Une humanité dure de la feuille ?

01/04/10 par  |  publié dans : Cinéma, DVDs | Tags :

« La maison brûle et nous regardons ailleurs ». Ca vous dit quelque chose ? Le slogan d’une pub pour un gel douche ? Pas loin, puisque c’est la phrase d’ouverture d’un discours écrit par Nicolas Hulot pour Jacques Chirac à l’occasion du IIIe Sommet de la terre à Johannesburg en 2002. Aujourd’hui la maison doit être réduite en cendres, et celles-ci envolées dans le vent – chargé de pollution.

« C’est la cata, c’est la cata… »

Les principaux désastres écologiques survenus depuis la fin de la Seconde Guerre mondiale sont Ces catastrophes qui changèrent le monde de Virginie Linhart (la fille de Robert, l’auteur du prodigieux bouquin L’établi) et Alice Le Roy, disponible en DVD. La douceur de la voix d’Emma de Caunes, qui commente le montage, y tranche avec l’horreur des images qui nous sont présentées. Certaines bien connues, comme l’explosion de la centrale nucléaire de Tchernobyl, de l’usine de pesticides d’Union Carbide à Bhopal en Inde en 1984, la déforestation à grande échelle ou les marées noires à répétition depuis celle du Torrey Canion en 1967 au large des côtes libériennes. D’autres le sont beaucoup moins, tel l’épisode du smog londonien de 1952 – causé par l’utilisation d’un charbon de mauvaise qualité, celui-ci a provoqué plus de 12 000 morts-, les ravages sanitaires causés par le pesticide DDT aux Etats-Unis, ou encore la pollution au mercure de la baie japonaise de Minamata, et dont la consommation de poissons a provoqué de nombreux cas de saturnisme.

L’objectif du film n’est cependant pas de nous miner le moral pour de bon (sadisme inutile). Mais, au contraire, de nous montrer que ces différents événements ne résultent pas de la fatalité – « zut, j’ai fait péter le réacteur atomique, c’est la faute à pas de bol… » – mais bien de décisions politiques et économiques, elles-mêmes indissociables de la quête effrénée du profit. J’entends déjà certains se dire : « oh là là, on connaît le refrain » ou « c’est bien gentil cette rengaine anticapitaliste, mais on ne fait pas d’omelette sans casser des oeufs.

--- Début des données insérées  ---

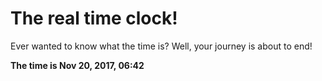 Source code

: # The real time clock!

Ever wanted to know what the time is? Well, your journey is about to end!

**The time is Nov 20, 2017, 06:42** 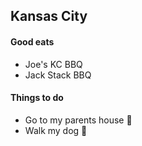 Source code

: ## Kansas City

#### Good eats
- Joe's KC BBQ
- Jack Stack BBQ

#### Things to do
- Go to my parents house :hamburger:
- Walk my dog :dog:
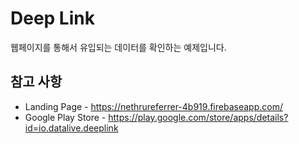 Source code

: # Deep Link
웹페이지를 통해서 유입되는 데이터를 확인하는 예제입니다.

## 참고 사항
* Landing Page - https://nethrureferrer-4b919.firebaseapp.com/
* Google Play Store - https://play.google.com/store/apps/details?id=io.datalive.deeplink
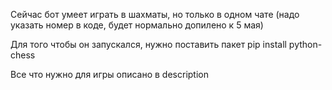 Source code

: Сейчас бот умеет играть в шахматы, но только в одном чате (надо указать номер в коде, будет нормально допилено к 5 мая)

Для того чтобы он запускался, нужно поставить пакет
pip install python-chess

Все что нужно для игры описано в description
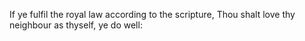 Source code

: If ye fulfil the royal law according to the scripture, Thou shalt love thy neighbour as thyself, ye do well:
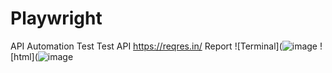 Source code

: # Playwright
API Automation Test
Test API https://reqres.in/
Report
    ![Terminal](![image](https://github.com/user-attachments/assets/975ddedf-bd0b-40d0-8629-e349e1a714f3)
    ![html](![image](https://github.com/user-attachments/assets/eab743f6-2e17-44c9-adc0-f39ef53d6b51)
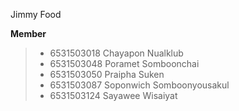 Jimmy Food

**Member**
>* 6531503018 Chayapon Nualklub 
>* 6531503048 Poramet Somboonchai
>* 6531503050 Praipha Suken
>* 6531503087 Soponwich Somboonyousakul 
>* 6531503124 Sayawee Wisaiyat 

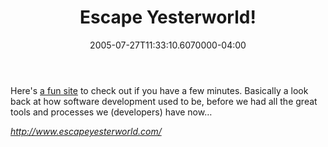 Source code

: ﻿---
title: Escape Yesterworld!
date: "2005-07-27T11:33:10.6070000-04:00"
description: Here's a fun site to check out if you have a few minutes. Basically
featuredImage: img/1896-featured.png
---

Here's [a fun site](http://www.escapeyesterworld.com/) to check out if you have a few minutes. Basically a look back at how software development used to be, before we had all the great tools and processes we (developers) have now…

*<http://www.escapeyesterworld.com/>*

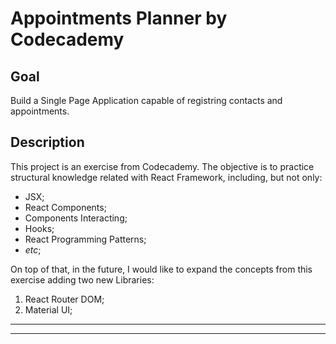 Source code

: # Appointments Planner by Codecademy

## Goal

Build a Single Page Application capable of registring contacts and appointments.

## Description

This project is an exercise from Codecademy. The objective is to practice structural knowledge related with React Framework, including, but not only:

- JSX;
- React Components;
- Components Interacting;
- Hooks;
- React Programming Patterns;
- _etc_;

On top of that, in the future, I would like to expand the concepts from this exercise adding two new Libraries:

1. React Router DOM;
2. Material UI;

---

---

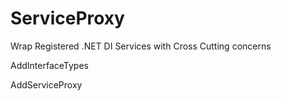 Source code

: # ServiceProxy

Wrap Registered .NET DI Services with Cross Cutting concerns

AddInterfaceTypes

AddServiceProxy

C’est la loi du progrès »… Mais justement, c’est peut-être là le problème : des mots comme « progrès », « croissance », « emploi » sont devenus de tels talismans à notre époque, des arguments massues pour justifier de toutes les injustices et autres comportements absurdes, dont on n’ose même plus interroger le sens. Et de s’interroger sur ce qui nous rend vraiment heureux (vaste question à laquelle je ne prétendrai pas répondre aujourd’hui – ni demain d’ailleurs…). Sans parler de la croyance absurde contenue dans le mot même d’« environnement », qui voudrait que celui-ci soit séparé de l’humain – car quand le premier morfle, le second en ressort rarement indemne.

Recycler… les angoisses

Mais en-deçà – ou au-delà, à vous de voir – de ces grandes considérations philosophiques, le film met également en lumière le cynisme de certains (ir)responsables dans ces différentes situations. Une fois les dégâts avérés, loin de chercher à les résoudre tels des pompiers pyromanes schizophrènes, ceux-ci préfèrent le plus souvent leur opposer un flagrant déni qui ne fait qu’aggraver le bilan… Quelqu’un a dit « amiante » ? Contrairement à ce qu’invite à penser le mythe de la liberté individuelle, le problème n’est pas à chercher dans la morale individuelle mais surtout dans les « structures » qui orientent les actions de tout un chacun. Dit en termes simples : c’est une affaire essentiellement politique. Où il s’agit d’avoir le courage d’adopter des règles suffisamment contraignantes, et de se donner le moyen de les faire respecter. Inutile de dire qu’on est en loin – ce n’est pas le dernier sommet de Copenhague qui le contredira.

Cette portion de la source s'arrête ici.